**The records**

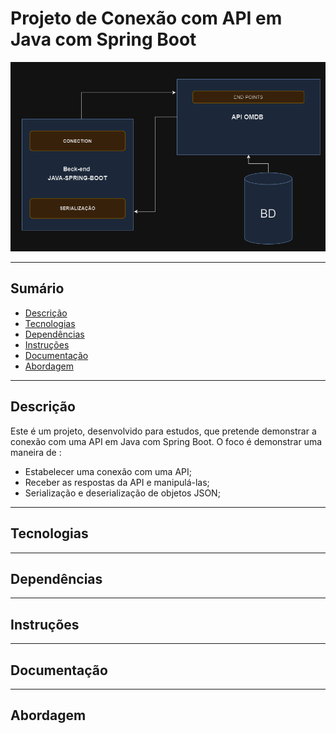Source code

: # Projeto de Conexão com API em Java com Spring Boot


 ![Capa do Projeto](assets/diagrama-projeto-conexao-api-java-springboot.png)

---


## Sumário

- [Descrição](#descrição)
- [Tecnologias](#tecnologias)
- [Dependências](#dependências)
- [Instruções](#instruções)
- [Documentação](#documentação)
- [Abordagem](#abordagem)

---

## Descrição

Este é um projeto, desenvolvido para estudos, que pretende demonstrar a conexão com uma API em Java com Spring Boot.
O foco é demonstrar uma maneira de :

- Estabelecer uma conexão com uma API;
- Receber as respostas da API e manipulá-las;
- Serialização e deserialização de objetos JSON;

---

## Tecnologias


---

## Dependências

---

## Instruções

---


## Documentação


---

## Abordagem



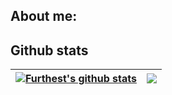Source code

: ## About me:



## Github stats
| <a href="https://github.com/furthestgoose/github-readme-stats"><img align="center" src="https://github-readme-stats.vercel.app/api?username=furthestgoose&show_icons=true&include_all_commits=true&theme=buefy&hide_border=true" alt="Furthest's github stats" /></a> | <a href="https://github.com/furthestgoose/github-readme-stats"><img align="center" src="https://github-readme-stats.vercel.app/api/top-langs/?username=furthestgoose&layout=compact&theme=buefy&hide_border=true" /></a> |
| ------------- | ------------- |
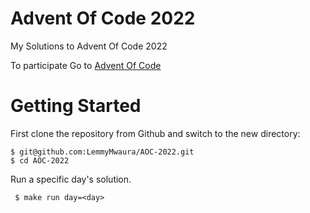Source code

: # Advent Of Code 2022

My Solutions to Advent Of Code 2022

To participate Go to [Advent Of Code](https://adventofcode.com/)

# Getting Started

First clone the repository from Github and switch to the new directory:

    $ git@github.com:LemmyMwaura/AOC-2022.git
    $ cd AOC-2022
    
Run a specific day's solution.

     $ make run day=<day>
  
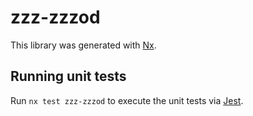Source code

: # zzz-zzzod

This library was generated with [Nx](https://nx.dev).

## Running unit tests

Run `nx test zzz-zzzod` to execute the unit tests via [Jest](https://jestjs.io).
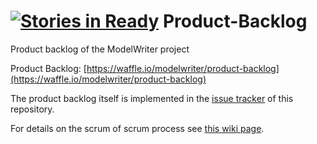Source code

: [![Stories in Ready](https://badge.waffle.io/modelwriter/product-backlog.png?label=ready&title=Ready)](https://waffle.io/modelwriter/product-backlog)
Product-Backlog
===============

Product backlog of the ModelWriter project

Product Backlog: [https://waffle.io/modelwriter/product-backlog](https://waffle.io/modelwriter/product-backlog)

The product backlog itself is implemented in the [issue tracker](https://github.com/modelwriter/product-backlog/issues) of this repository.

For details on the scrum of scrum process see [this wiki page](https://github.com/modelwriter/product-backlog/wiki/Scrum-of-scrum-process).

**Brief**
Print all of the entries word for word. Skip any images they contain.

**Solution for this problem**
Source code

: # Projeto de Conexão com API em Java com Spring Boot


 ![Capa do Projeto](assets/diagrama-projeto-conexao-api-java-springboot.png)

---


## Sumário

- [Descrição](#descrição)
- [Tecnologias](#tecnologias)
- [Dependências](#dependências)
- [Instruções](#instruções)
- [Documentação](#documentação)
- [Abordagem](#abordagem)

---

## Descrição

Este é um projeto, desenvolvido para estudos, que pretende demonstrar a conexão com uma API em Java com Spring Boot.
O foco é demonstrar uma maneira de :

- Estabelecer uma conexão com uma API;
- Receber as respostas da API e manipulá-las;
- Serialização e deserialização de objetos JSON;

---

## Tecnologias


---

## Dependências

---

## Instruções

---


## Documentação


---

## Abordagem



Source code

: ## About me:



## Github stats
| <a href="https://github.com/furthestgoose/github-readme-stats"><img align="center" src="https://github-readme-stats.vercel.app/api?username=furthestgoose&show_icons=true&include_all_commits=true&theme=buefy&hide_border=true" alt="Furthest's github stats" /></a> | <a href="https://github.com/furthestgoose/github-readme-stats"><img align="center" src="https://github-readme-stats.vercel.app/api/top-langs/?username=furthestgoose&layout=compact&theme=buefy&hide_border=true" /></a> |
| ------------- | ------------- |
Source code

: # Advent Of Code 2022

My Solutions to Advent Of Code 2022

To participate Go to [Advent Of Code](https://adventofcode.com/)

# Getting Started

First clone the repository from Github and switch to the new directory:

    $ git@github.com:LemmyMwaura/AOC-2022.git
    $ cd AOC-2022
    
Run a specific day's solution.

     $ make run day=<day>
  
Source code

: # zzz-zzzod

This library was generated with [Nx](https://nx.dev).

## Running unit tests

Run `nx test zzz-zzzod` to execute the unit tests via [Jest](https://jestjs.io).
Source code

: [![Stories in Ready](https://badge.waffle.io/modelwriter/product-backlog.png?label=ready&title=Ready)](https://waffle.io/modelwriter/product-backlog)
Product-Backlog
===============

Product backlog of the ModelWriter project

Product Backlog: [https://waffle.io/modelwriter/product-backlog](https://waffle.io/modelwriter/product-backlog)

The product backlog itself is implemented in the [issue tracker](https://github.com/modelwriter/product-backlog/issues) of this repository.

For details on the scrum of scrum process see [this wiki page](https://github.com/modelwriter/product-backlog/wiki/Scrum-of-scrum-process).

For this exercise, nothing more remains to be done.